Boycotting Facebook

I suppose it’s not really a boycott. It’s only me, in an attempt to salvage the remaining good feelings I have for my “friends”, to stop looking at it.

I joined Facebook over the winter, minutes after my husband did it. I had wanted to and was held back only by the fact that I was sure he’d mock me for it. So when he sat across the dining room table on his laptop and told me that he was joining, I jumped right in and opened an account with my opposing laptop. We used to call this “Laptop Battling” because we were stationed in a very Battleship game pose. A new apartment has us stationed far away from each other and computer time doesn’t count for couple time anymore.
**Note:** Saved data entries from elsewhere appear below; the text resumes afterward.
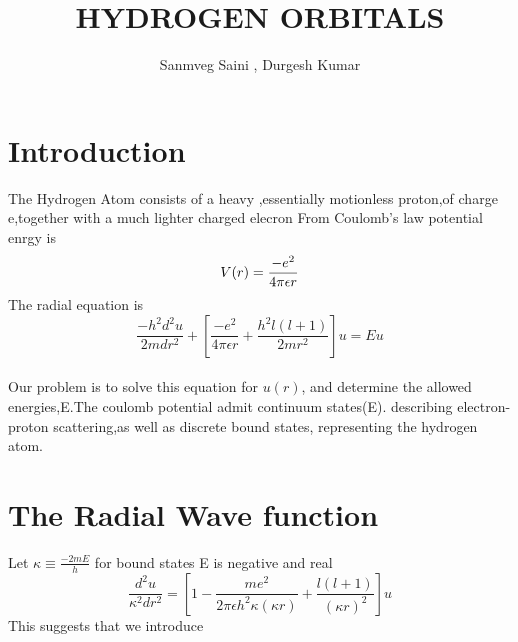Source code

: \documentclass[12pt,a4paper]{report}
\begin{document}
\title{HYDROGEN ORBITALS}
\maketitle
\author{Sanmveg Saini , Durgesh Kumar}



\section{Introduction}
The Hydrogen Atom consists of a heavy ,essentially motionless proton,of charge e,together with a much lighter charged elecron 
From Coulomb's  law potential enrgy is \newline
$$V(r)=\frac{-e^2} {4\pi\epsilon r} \newline$$ 
The radial equation  is 
$$\frac{-h^2 d^2u }{2m dr^2} + \left[\frac{-e^2 }{4\pi\epsilon r} +\frac{{h^2}l(l+1)}{2m r^2}\right]u = Eu $$   \\

Our problem is to solve this equation for $u(r)$, and determine the allowed energies,E.The coulomb potential admit continuum states(E).
describing electron-proton scattering,as well as discrete bound states, representing the hydrogen atom.


\section{The Radial Wave function}

Let
 $ \kappa \equiv  \frac{-2mE}{h}   $  
for bound states E is negative and real \\
$$ \frac{d^2u}{\kappa^2dr^2} = \left[ 1- \frac{me^2}{2\pi\epsilon h^2 \kappa(\kappa r)}+ \frac{l(l+1)}{(\kappa r)^2} \right]u $$ 
This suggests that we introduce \\
\end{document}
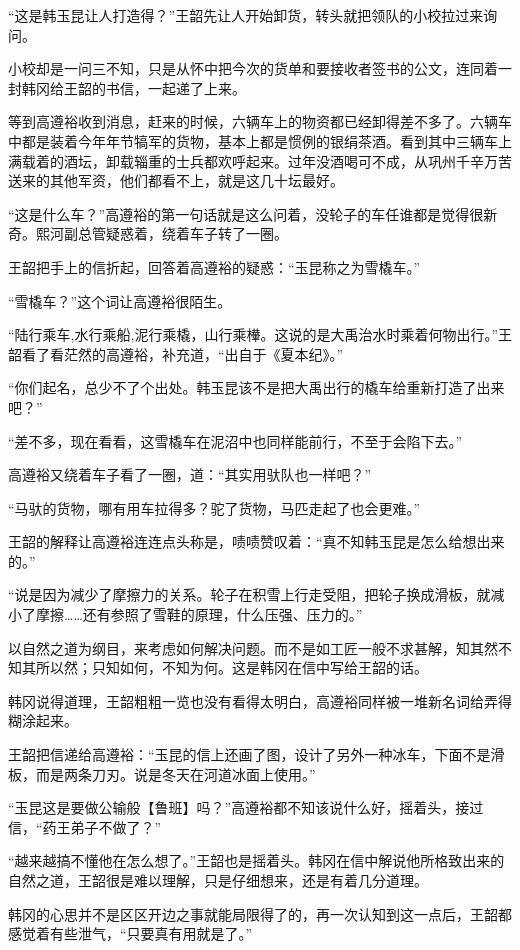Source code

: “这是韩玉昆让人打造得？”王韶先让人开始卸货，转头就把领队的小校拉过来询问。

小校却是一问三不知，只是从怀中把今次的货单和要接收者签书的公文，连同着一封韩冈给王韶的书信，一起递了上来。

等到高遵裕收到消息，赶来的时候，六辆车上的物资都已经卸得差不多了。六辆车中都是装着今年年节犒军的货物，基本上都是惯例的银绢茶酒。看到其中三辆车上满载着的酒坛，卸载辎重的士兵都欢呼起来。过年没酒喝可不成，从巩州千辛万苦送来的其他军资，他们都看不上，就是这几十坛最好。

“这是什么车？”高遵裕的第一句话就是这么问着，没轮子的车任谁都是觉得很新奇。熙河副总管疑惑着，绕着车子转了一圈。

王韶把手上的信折起，回答着高遵裕的疑惑：“玉昆称之为雪橇车。”

“雪橇车？”这个词让高遵裕很陌生。

“陆行乘车,水行乘船,泥行乘橇，山行乘檋。这说的是大禹治水时乘着何物出行。”王韶看了看茫然的高遵裕，补充道，“出自于《夏本纪》。”

“你们起名，总少不了个出处。韩玉昆该不是把大禹出行的橇车给重新打造了出来吧？”

“差不多，现在看看，这雪橇车在泥沼中也同样能前行，不至于会陷下去。”

高遵裕又绕着车子看了一圈，道：“其实用驮队也一样吧？”

“马驮的货物，哪有用车拉得多？驼了货物，马匹走起了也会更难。”

王韶的解释让高遵裕连连点头称是，啧啧赞叹着：“真不知韩玉昆是怎么给想出来的。”

“说是因为减少了摩擦力的关系。轮子在积雪上行走受阻，把轮子换成滑板，就减小了摩擦……还有参照了雪鞋的原理，什么压强、压力的。”

以自然之道为纲目，来考虑如何解决问题。而不是如工匠一般不求甚解，知其然不知其所以然；只知如何，不知为何。这是韩冈在信中写给王韶的话。

韩冈说得道理，王韶粗粗一览也没有看得太明白，高遵裕同样被一堆新名词给弄得糊涂起来。

王韶把信递给高遵裕：“玉昆的信上还画了图，设计了另外一种冰车，下面不是滑板，而是两条刀刃。说是冬天在河道冰面上使用。”

“玉昆这是要做公输般【鲁班】吗？”高遵裕都不知该说什么好，摇着头，接过信，“药王弟子不做了？”

“越来越搞不懂他在怎么想了。”王韶也是摇着头。韩冈在信中解说他所格致出来的自然之道，王韶很是难以理解，只是仔细想来，还是有着几分道理。

韩冈的心思并不是区区开边之事就能局限得了的，再一次认知到这一点后，王韶都感觉着有些泄气，“只要真有用就是了。”

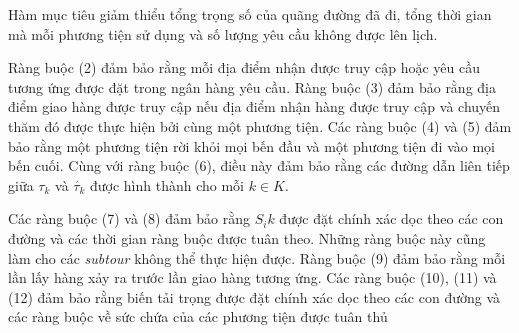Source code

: Hàm mục tiêu giảm thiểu tổng trọng số của quãng đường đã đi, tổng thời gian mà mỗi phương tiện sử dụng và số lượng yêu cầu không được lên lịch.

Ràng buộc (2) đảm bảo rằng mỗi địa điểm nhận được truy cập hoặc yêu cầu tương ứng được đặt trong ngân hàng yêu cầu. Ràng buộc (3) đảm bảo rằng địa điểm giao hàng được truy cập nếu địa điểm nhận hàng được truy cập và chuyến thăm đó được thực hiện bởi cùng một phương tiện. Các ràng buộc (4) và (5) đảm bảo rằng một phương tiện rời khỏi mọi bến đầu và một phương tiện đi vào mọi bến cuối. Cùng với ràng buộc (6), điều này đảm bảo rằng các đường dẫn liên tiếp giữa $\tau_k$ và $\acute{\tau_k}$ được hình thành cho mỗi $k \in K$.

Các ràng buộc (7) và (8) đảm bảo rằng $S_ik$ được đặt chính xác dọc theo các con đường và các thời gian ràng buộc được tuân theo. Những ràng buộc này cũng làm cho các \textit{subtour} không thể thực hiện được.
Ràng buộc (9) đảm bảo rằng mỗi lần lấy hàng xảy ra trước lần giao hàng tương ứng. Các ràng buộc (10), (11) và (12) đảm bảo rằng biến tải trọng được đặt chính xác dọc theo các con đường và các ràng buộc về sức chứa của các phương tiện được tuân thủ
At any rate, the Facebook thing began. I was really into it. I tried to think of anyone I might want to be my friend to make sure I had one more friend than my husband at all times. Neither of us is what you’d call social so we’re both hovering around 45 friends after six months.
It took an unpleasant turn for me after the initial reconnecting phase. I started seeing some stuff from old high school chums that was way too high school. It’s been eleven years since graduation, chocolate Easter bunnies in sexually explicit scenarios…. Really?

That guy got hidden from my new feeds. Then a guy who was playing way too much Mafia Wars had to go.

Each time I logged in to Facebook, I found myself with a growing annoyance at these friend people. They kept posting these conflicting political views and inane quiz results: “Which Golden Girl are you?” Jane Doe comments, “I can’t believe I was Dorothy! I thought for sure I would be Blanche.” Turns out, if you’re looking for a monkey sculpture in Mafia Wars, I just don’t care!

I hid more and more people just in an effort to still like them in the real world. Today, I’m making a big step to let it go. There is no point in it if you can’t stand to see what 90% of people are posting.
I’m much too anti-social for a social networking site anyway. The traditional dance of a face-to-face relationship suits me more. Always knowing that a person holds opposite views but never having it out in a conversation of substance has worked fine for all these years. I’ve never in my adult life talked to someone long enough for them to share their cyber space “mom style”, “stripper name”, or “Disney movie”.

When I worked, back in the day, your wanderings on the Internet were your own business. Stupid quizzes and high scores at time-wasting games were just personal accomplishments. Slacking didn’t have a news feed. Those were the days.